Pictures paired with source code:
------------------------------------------------
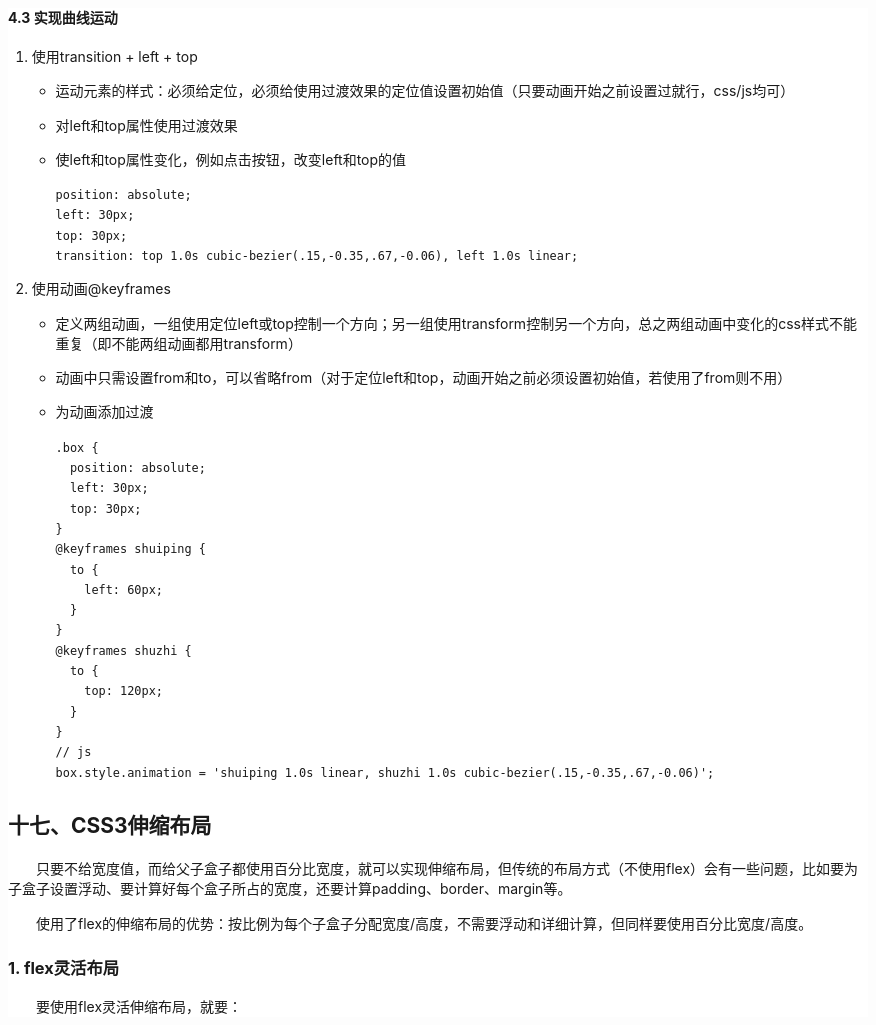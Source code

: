 #### 4.3 实现曲线运动

1. 使用transition + left + top

   * 运动元素的样式：必须给定位，必须给使用过渡效果的定位值设置初始值（只要动画开始之前设置过就行，css/js均可）

   * 对left和top属性使用过渡效果

   * 使left和top属性变化，例如点击按钮，改变left和top的值

     ```
     position: absolute;
     left: 30px;
     top: 30px;
     transition: top 1.0s cubic-bezier(.15,-0.35,.67,-0.06), left 1.0s linear;
     ```

2. 使用动画@keyframes

   * 定义两组动画，一组使用定位left或top控制一个方向；另一组使用transform控制另一个方向，总之两组动画中变化的css样式不能重复（即不能两组动画都用transform）

   * 动画中只需设置from和to，可以省略from（对于定位left和top，动画开始之前必须设置初始值，若使用了from则不用）

   * 为动画添加过渡

     ```
     .box {
       position: absolute;
       left: 30px;
       top: 30px;
     }
     @keyframes shuiping {
       to {
         left: 60px;
       }
     }
     @keyframes shuzhi {
       to {
         top: 120px;
       }
     }
     // js
     box.style.animation = 'shuiping 1.0s linear, shuzhi 1.0s cubic-bezier(.15,-0.35,.67,-0.06)';
     ```

     

## 十七、CSS3伸缩布局

  只要不给宽度值，而给父子盒子都使用百分比宽度，就可以实现伸缩布局，但传统的布局方式（不使用flex）会有一些问题，比如要为子盒子设置浮动、要计算好每个盒子所占的宽度，还要计算padding、border、margin等。

  使用了flex的伸缩布局的优势：按比例为每个子盒子分配宽度/高度，不需要浮动和详细计算，但同样要使用百分比宽度/高度。

### 1. flex灵活布局

  要使用flex灵活伸缩布局，就要：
------------------------------------------------
REQUIRED ACTION:
In the records above, some lines hold the word "cubic"; copy each such line.

WRITTEN SOLUTION:
     transition: top 1.0s cubic-bezier(.15,-0.35,.67,-0.06), left 1.0s linear;
     box.style.animation = 'shuiping 1.0s linear, shuzhi 1.0s cubic-bezier(.15,-0.35,.67,-0.06)';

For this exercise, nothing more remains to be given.